Work instructions: Find the string "environment" in the listing below and return each line it appears in.
────────────────────
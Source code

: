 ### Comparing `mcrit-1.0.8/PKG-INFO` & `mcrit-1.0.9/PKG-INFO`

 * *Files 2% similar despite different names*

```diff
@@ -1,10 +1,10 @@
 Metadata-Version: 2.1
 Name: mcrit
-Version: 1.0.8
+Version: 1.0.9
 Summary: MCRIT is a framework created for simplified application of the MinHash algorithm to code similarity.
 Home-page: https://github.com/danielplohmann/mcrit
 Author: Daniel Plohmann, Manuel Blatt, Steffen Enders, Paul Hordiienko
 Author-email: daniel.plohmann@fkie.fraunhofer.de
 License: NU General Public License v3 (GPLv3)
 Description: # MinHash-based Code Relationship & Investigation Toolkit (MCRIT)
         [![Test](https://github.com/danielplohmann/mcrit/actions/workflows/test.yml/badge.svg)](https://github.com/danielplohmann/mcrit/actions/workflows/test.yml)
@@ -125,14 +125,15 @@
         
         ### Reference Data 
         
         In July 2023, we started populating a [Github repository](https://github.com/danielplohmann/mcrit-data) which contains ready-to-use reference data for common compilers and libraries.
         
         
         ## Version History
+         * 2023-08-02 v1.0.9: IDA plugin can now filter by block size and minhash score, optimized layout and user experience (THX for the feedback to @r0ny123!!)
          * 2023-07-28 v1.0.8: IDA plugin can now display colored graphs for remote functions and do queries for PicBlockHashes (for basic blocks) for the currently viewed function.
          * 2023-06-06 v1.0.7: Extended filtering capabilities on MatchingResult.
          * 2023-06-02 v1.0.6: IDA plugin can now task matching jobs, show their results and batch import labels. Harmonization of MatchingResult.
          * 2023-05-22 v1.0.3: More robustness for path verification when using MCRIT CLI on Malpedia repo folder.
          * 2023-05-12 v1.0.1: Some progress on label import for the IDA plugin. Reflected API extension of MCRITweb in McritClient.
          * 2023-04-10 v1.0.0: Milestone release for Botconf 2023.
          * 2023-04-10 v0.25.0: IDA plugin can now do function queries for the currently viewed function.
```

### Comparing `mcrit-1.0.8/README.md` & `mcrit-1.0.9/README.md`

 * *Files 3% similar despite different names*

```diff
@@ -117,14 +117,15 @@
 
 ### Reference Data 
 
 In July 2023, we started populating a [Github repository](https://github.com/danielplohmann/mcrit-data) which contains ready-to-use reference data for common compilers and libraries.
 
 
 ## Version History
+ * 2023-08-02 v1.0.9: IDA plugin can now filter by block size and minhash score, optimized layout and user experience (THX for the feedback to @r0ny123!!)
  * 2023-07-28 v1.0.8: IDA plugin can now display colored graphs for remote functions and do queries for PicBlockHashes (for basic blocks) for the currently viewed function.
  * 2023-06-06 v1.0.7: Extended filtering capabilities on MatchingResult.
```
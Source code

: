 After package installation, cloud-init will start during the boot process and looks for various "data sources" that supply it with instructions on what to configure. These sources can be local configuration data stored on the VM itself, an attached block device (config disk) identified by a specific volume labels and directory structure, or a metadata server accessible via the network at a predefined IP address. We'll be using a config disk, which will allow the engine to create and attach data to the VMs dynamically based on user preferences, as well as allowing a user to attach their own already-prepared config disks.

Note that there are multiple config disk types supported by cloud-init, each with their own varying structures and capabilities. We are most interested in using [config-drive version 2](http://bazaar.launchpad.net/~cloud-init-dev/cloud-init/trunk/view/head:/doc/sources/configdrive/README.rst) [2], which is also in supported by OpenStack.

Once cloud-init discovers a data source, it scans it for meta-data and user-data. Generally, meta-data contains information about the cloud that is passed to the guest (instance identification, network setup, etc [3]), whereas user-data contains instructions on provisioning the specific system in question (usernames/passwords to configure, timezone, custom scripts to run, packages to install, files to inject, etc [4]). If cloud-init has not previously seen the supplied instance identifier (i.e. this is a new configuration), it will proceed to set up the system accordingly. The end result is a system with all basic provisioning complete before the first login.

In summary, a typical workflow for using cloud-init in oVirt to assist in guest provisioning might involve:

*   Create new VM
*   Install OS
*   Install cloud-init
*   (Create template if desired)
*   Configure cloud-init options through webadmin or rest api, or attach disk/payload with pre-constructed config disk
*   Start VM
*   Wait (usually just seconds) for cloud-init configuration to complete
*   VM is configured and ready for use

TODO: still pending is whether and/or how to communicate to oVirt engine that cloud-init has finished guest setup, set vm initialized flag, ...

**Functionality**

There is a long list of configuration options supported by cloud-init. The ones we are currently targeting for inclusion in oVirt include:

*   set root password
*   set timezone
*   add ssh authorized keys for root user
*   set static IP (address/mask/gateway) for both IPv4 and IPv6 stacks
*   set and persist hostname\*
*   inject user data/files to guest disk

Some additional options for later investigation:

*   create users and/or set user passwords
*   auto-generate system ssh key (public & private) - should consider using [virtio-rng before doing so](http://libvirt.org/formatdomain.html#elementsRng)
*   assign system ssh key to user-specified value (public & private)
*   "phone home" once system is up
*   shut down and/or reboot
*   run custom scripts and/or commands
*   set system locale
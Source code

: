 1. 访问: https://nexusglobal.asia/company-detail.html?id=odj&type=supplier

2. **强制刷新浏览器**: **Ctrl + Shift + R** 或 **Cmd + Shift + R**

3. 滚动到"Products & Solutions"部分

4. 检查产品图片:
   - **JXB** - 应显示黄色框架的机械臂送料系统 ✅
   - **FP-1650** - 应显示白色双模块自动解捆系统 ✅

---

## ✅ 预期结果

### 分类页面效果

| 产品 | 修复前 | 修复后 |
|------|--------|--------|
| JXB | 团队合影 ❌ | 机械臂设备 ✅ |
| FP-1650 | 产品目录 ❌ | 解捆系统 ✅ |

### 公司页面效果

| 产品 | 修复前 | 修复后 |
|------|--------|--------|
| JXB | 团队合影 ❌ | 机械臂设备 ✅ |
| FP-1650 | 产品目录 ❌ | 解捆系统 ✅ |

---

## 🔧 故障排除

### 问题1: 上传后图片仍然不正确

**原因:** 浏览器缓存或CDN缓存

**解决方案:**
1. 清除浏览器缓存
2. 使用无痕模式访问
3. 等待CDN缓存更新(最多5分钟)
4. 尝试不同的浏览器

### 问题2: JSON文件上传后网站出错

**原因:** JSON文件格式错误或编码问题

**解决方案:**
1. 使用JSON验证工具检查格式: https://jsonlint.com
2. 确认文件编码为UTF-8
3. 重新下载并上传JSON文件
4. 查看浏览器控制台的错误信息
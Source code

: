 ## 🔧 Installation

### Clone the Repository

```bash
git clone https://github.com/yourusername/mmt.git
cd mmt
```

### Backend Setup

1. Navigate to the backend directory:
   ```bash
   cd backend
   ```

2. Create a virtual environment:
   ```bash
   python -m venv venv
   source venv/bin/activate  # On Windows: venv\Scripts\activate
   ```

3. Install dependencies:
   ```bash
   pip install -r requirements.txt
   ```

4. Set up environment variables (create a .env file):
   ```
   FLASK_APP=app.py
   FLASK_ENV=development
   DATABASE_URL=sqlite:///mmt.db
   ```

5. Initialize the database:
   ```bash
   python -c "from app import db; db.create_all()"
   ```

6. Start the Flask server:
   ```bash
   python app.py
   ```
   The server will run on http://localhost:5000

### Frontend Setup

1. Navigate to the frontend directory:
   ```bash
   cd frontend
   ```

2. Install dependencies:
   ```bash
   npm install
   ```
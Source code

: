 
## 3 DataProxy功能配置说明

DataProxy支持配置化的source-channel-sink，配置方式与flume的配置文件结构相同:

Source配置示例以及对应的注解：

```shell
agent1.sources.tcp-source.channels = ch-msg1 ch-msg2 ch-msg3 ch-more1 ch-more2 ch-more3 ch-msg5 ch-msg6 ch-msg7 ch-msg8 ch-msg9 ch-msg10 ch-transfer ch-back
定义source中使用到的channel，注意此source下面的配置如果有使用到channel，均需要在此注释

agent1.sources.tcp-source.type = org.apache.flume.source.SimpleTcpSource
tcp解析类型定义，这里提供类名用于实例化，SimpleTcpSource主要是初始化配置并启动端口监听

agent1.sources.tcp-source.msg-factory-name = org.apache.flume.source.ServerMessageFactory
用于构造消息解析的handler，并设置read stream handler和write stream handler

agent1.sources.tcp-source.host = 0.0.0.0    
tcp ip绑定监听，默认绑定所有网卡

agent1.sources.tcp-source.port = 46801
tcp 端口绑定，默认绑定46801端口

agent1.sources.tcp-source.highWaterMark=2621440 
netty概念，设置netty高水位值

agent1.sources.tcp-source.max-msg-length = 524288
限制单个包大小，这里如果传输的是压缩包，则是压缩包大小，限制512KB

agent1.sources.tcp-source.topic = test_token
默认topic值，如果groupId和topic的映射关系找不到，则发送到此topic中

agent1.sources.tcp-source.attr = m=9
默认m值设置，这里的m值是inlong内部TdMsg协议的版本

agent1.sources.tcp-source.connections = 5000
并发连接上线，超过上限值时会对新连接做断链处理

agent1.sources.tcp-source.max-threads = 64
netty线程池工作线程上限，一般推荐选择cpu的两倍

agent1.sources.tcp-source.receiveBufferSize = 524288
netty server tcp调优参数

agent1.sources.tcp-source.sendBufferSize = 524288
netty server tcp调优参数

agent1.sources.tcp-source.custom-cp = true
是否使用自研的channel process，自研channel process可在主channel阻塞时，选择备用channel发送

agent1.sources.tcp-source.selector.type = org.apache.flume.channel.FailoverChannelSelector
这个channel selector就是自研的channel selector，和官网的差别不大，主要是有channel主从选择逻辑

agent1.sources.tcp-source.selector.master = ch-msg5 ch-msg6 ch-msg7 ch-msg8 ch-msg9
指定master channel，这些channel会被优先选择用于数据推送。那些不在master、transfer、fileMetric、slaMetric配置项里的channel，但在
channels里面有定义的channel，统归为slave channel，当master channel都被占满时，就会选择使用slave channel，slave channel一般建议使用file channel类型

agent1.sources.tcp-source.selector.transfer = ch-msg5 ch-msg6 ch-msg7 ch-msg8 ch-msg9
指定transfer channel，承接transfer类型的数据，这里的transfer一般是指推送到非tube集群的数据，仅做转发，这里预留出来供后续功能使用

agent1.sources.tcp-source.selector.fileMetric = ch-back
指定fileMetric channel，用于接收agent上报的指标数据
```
────────────────────
Answer for the task:
2. Create a virtual environment:
4. Set up environment variables (create a .env file):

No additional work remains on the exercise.